***** Given data
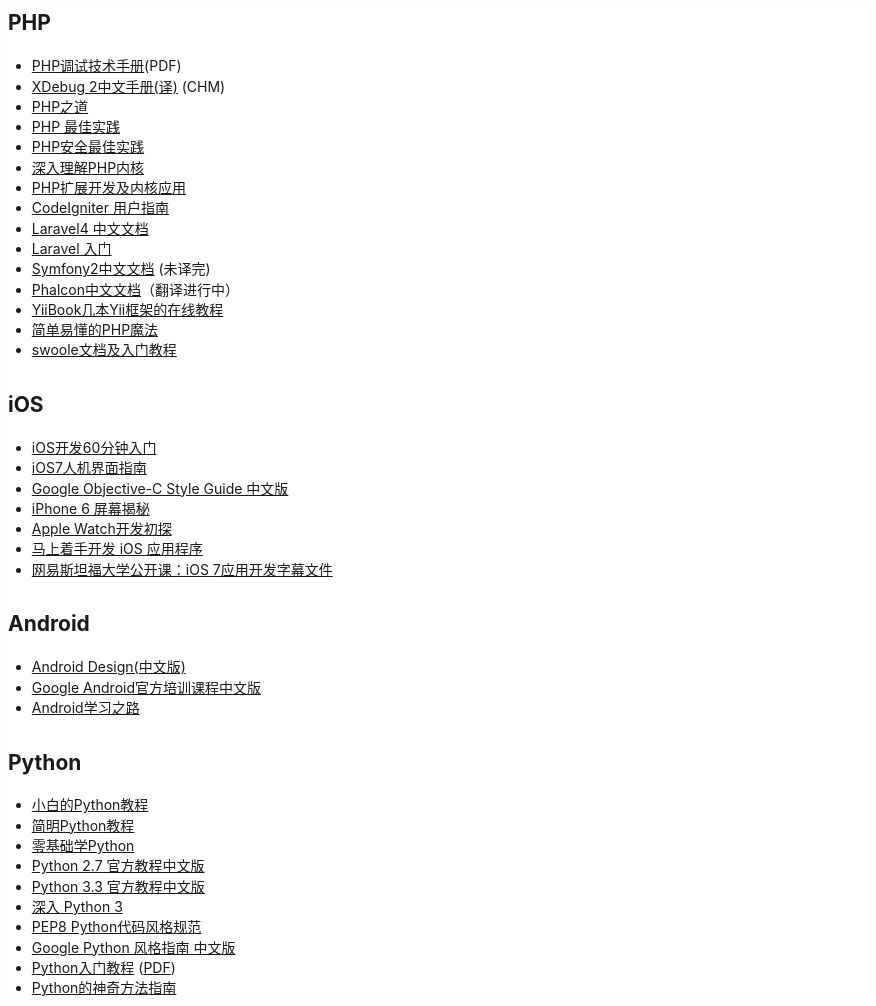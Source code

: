 ## PHP

*   [PHP调试技术手册](//link.zhihu.com/?target=http%3A//www.laruence.com/2010/06/21/1608.html)(PDF)
*   [XDebug 2中文手册(译)](//link.zhihu.com/?target=http%3A//www.blogkun.com/project.html) (CHM)
*   [PHP之道](//link.zhihu.com/?target=http%3A//wulijun.github.io/php-the-right-way/)
*   [PHP 最佳实践](//link.zhihu.com/?target=https%3A//github.com/justjavac/PHP-Best-Practices-zh_CN)
*   [PHP安全最佳实践](//link.zhihu.com/?target=http%3A//www.blogkun.com/php/2013/12/21/php-security-best-practices/)
*   [深入理解PHP内核](//link.zhihu.com/?target=https%3A//github.com/reeze/tipi)
*   [PHP扩展开发及内核应用](//link.zhihu.com/?target=http%3A//www.walu.cc/phpbook/)
*   [CodeIgniter 用户指南](//link.zhihu.com/?target=http%3A//codeigniter.org.cn/user_guide/index.html)
*   [Laravel4 中文文档](//link.zhihu.com/?target=http%3A//www.golaravel.com/docs/)
*   [Laravel 入门](//link.zhihu.com/?target=https%3A//github.com/huanghua581/laravel-getting-started)
*   [Symfony2中文文档](//link.zhihu.com/?target=http%3A//symfony-docs-chs.readthedocs.org/en/latest/) (未译完)
*   [Phalcon中文文档](//link.zhihu.com/?target=http%3A//phalcon.5iunix.net/)（翻译进行中）
*   [YiiBook几本Yii框架的在线教程](//link.zhihu.com/?target=http%3A//yiibook.com/)
*   [简单易懂的PHP魔法](//link.zhihu.com/?target=http%3A//www.nowamagic.net/librarys/books/contents/php)
*   [swoole文档及入门教程](//link.zhihu.com/?target=https%3A//github.com/LinkedDestiny/swoole-doc)

## iOS

*   [iOS开发60分钟入门](//link.zhihu.com/?target=https%3A//github.com/qinjx/30min_guides/blob/master/ios.md)
*   [iOS7人机界面指南](//link.zhihu.com/?target=http%3A//isux.tencent.com/ios-human-interface-guidelines-ui-design-basics-ios7.html)
*   [Google Objective-C Style Guide 中文版](//link.zhihu.com/?target=http%3A//zh-google-styleguide.readthedocs.org/en/latest/google-objc-styleguide/)
*   [iPhone 6 屏幕揭秘](//link.zhihu.com/?target=http%3A//wileam.com/iphone-6-screen-cn/)
*   [Apple Watch开发初探](//link.zhihu.com/?target=http%3A//nilsun.github.io/apple-watch/)
*   [马上着手开发 iOS 应用程序](//link.zhihu.com/?target=https%3A//developer.apple.com/library/ios/referencelibrary/GettingStarted/RoadMapiOSCh/index.html)
*   [网易斯坦福大学公开课：iOS 7应用开发字幕文件](//link.zhihu.com/?target=https%3A//github.com/jkyin/Subtitle)

## Android

*   [Android Design(中文版)](//link.zhihu.com/?target=http%3A//www.apkbus.com/design/index.html)
*   [Google Android官方培训课程中文版](//link.zhihu.com/?target=http%3A//hukai.me/android-training-course-in-chinese/index.html)
*   [Android学习之路](//link.zhihu.com/?target=http%3A//stormzhang.github.io/android/2014/07/07/learn-android-from-rookie/)

## Python

*   [小白的Python教程](//link.zhihu.com/?target=http%3A//www.liaoxuefeng.com/wiki/001374738125095c955c1e6d8bb493182103fac9270762a000)
*   [简明Python教程](//link.zhihu.com/?target=http%3A//woodpecker.org.cn/abyteofpython_cn/chinese/)
*   [零基础学Python](//link.zhihu.com/?target=http%3A//looly.gitbooks.io/python-basic)
*   [Python 2.7 官方教程中文版](//link.zhihu.com/?target=http%3A//www.pythondoc.com/pythontutorial27/index.html)
*   [Python 3.3 官方教程中文版](//link.zhihu.com/?target=http%3A//www.pythondoc.com/pythontutorial3/index.html)
*   [深入 Python 3](//link.zhihu.com/?target=http%3A//sebug.net/paper/books/dive-into-python3/)
*   [PEP8 Python代码风格规范](//link.zhihu.com/?target=https%3A//code.google.com/p/zhong-wiki/wiki/PEP8)
*   [Google Python 风格指南 中文版](//link.zhihu.com/?target=http%3A//zh-google-styleguide.readthedocs.org/en/latest/google-python-styleguide/)
*   [Python入门教程](//link.zhihu.com/?target=http%3A//liam0205.me/2013/11/02/Python-tutorial-zh_cn/) ([PDF](//link.zhihu.com/?target=http%3A//liam0205.me/attachment/Python/The_Python_Tutorial_zh-cn.pdf))
*   [Python的神奇方法指南](//link.zhihu.com/?target=http%3A//article.yeeyan.org/view/311527/287706)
**********
§ What you are asked to do
Copy every line above in which the string "chinese" shows up.

§ Your response
*   [Google Android官方培训课程中文版](//link.zhihu.com/?target=http%3A//hukai.me/android-training-course-in-chinese/index.html)
*   [简明Python教程](//link.zhihu.com/?target=http%3A//woodpecker.org.cn/abyteofpython_cn/chinese/)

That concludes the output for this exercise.